Segment Start: GIVEN RECORDS

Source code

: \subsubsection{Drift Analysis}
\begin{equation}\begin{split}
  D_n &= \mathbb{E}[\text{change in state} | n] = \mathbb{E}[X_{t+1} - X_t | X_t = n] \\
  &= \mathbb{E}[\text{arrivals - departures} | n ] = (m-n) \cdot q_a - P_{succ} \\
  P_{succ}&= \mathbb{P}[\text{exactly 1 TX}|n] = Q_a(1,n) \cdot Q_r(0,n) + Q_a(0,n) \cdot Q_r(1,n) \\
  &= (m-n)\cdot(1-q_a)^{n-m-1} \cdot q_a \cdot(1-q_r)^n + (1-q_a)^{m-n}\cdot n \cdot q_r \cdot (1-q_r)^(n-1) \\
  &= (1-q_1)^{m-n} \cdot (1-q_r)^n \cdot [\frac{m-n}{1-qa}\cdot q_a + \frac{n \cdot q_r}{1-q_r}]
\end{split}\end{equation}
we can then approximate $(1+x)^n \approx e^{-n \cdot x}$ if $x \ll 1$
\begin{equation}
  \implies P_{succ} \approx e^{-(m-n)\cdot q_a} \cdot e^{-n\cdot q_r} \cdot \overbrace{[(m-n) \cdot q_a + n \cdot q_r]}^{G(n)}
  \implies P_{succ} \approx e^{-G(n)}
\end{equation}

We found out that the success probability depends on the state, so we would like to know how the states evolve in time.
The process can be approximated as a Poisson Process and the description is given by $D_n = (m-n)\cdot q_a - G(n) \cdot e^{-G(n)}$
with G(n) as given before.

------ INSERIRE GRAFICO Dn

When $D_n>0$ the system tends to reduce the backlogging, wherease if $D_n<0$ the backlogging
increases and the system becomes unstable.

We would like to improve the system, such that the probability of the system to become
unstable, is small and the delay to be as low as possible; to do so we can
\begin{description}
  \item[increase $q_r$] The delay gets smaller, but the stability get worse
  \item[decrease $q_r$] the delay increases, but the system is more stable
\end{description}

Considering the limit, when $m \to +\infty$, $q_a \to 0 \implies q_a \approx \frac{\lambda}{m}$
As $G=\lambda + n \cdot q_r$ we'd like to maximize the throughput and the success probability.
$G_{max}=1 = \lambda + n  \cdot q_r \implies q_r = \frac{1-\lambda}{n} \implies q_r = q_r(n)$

Segment End: GIVEN RECORDS

* **INSTRUCTIONS TO FOLLOW**
So that nothing is lost, please reproduce each entry exactly as written.

* **ANSWER TO THE EXERCISE**
Source code

: \subsubsection{Drift Analysis}
\begin{equation}\begin{split}
  D_n &= \mathbb{E}[\text{change in state} | n] = \mathbb{E}[X_{t+1} - X_t | X_t = n] \\
  &= \mathbb{E}[\text{arrivals - departures} | n ] = (m-n) \cdot q_a - P_{succ} \\
  P_{succ}&= \mathbb{P}[\text{exactly 1 TX}|n] = Q_a(1,n) \cdot Q_r(0,n) + Q_a(0,n) \cdot Q_r(1,n) \\
  &= (m-n)\cdot(1-q_a)^{n-m-1} \cdot q_a \cdot(1-q_r)^n + (1-q_a)^{m-n}\cdot n \cdot q_r \cdot (1-q_r)^(n-1) \\
  &= (1-q_1)^{m-n} \cdot (1-q_r)^n \cdot [\frac{m-n}{1-qa}\cdot q_a + \frac{n \cdot q_r}{1-q_r}]
\end{split}\end{equation}
we can then approximate $(1+x)^n \approx e^{-n \cdot x}$ if $x \ll 1$
\begin{equation}
  \implies P_{succ} \approx e^{-(m-n)\cdot q_a} \cdot e^{-n\cdot q_r} \cdot \overbrace{[(m-n) \cdot q_a + n \cdot q_r]}^{G(n)}
  \implies P_{succ} \approx e^{-G(n)}
\end{equation}

We found out that the success probability depends on the state, so we would like to know how the states evolve in time.
The process can be approximated as a Poisson Process and the description is given by $D_n = (m-n)\cdot q_a - G(n) \cdot e^{-G(n)}$
with G(n) as given before.

------ INSERIRE GRAFICO Dn

When $D_n>0$ the system tends to reduce the backlogging, wherease if $D_n<0$ the backlogging
increases and the system becomes unstable.

We would like to improve the system, such that the probability of the system to become
unstable, is small and the delay to be as low as possible; to do so we can
\begin{description}
  \item[increase $q_r$] The delay gets smaller, but the stability get worse
  \item[decrease $q_r$] the delay increases, but the system is more stable
\end{description}

Considering the limit, when $m \to +\infty$, $q_a \to 0 \implies q_a \approx \frac{\lambda}{m}$
As $G=\lambda + n \cdot q_r$ we'd like to maximize the throughput and the success probability.
$G_{max}=1 = \lambda + n  \cdot q_r \implies q_r = \frac{1-\lambda}{n} \implies q_r = q_r(n)$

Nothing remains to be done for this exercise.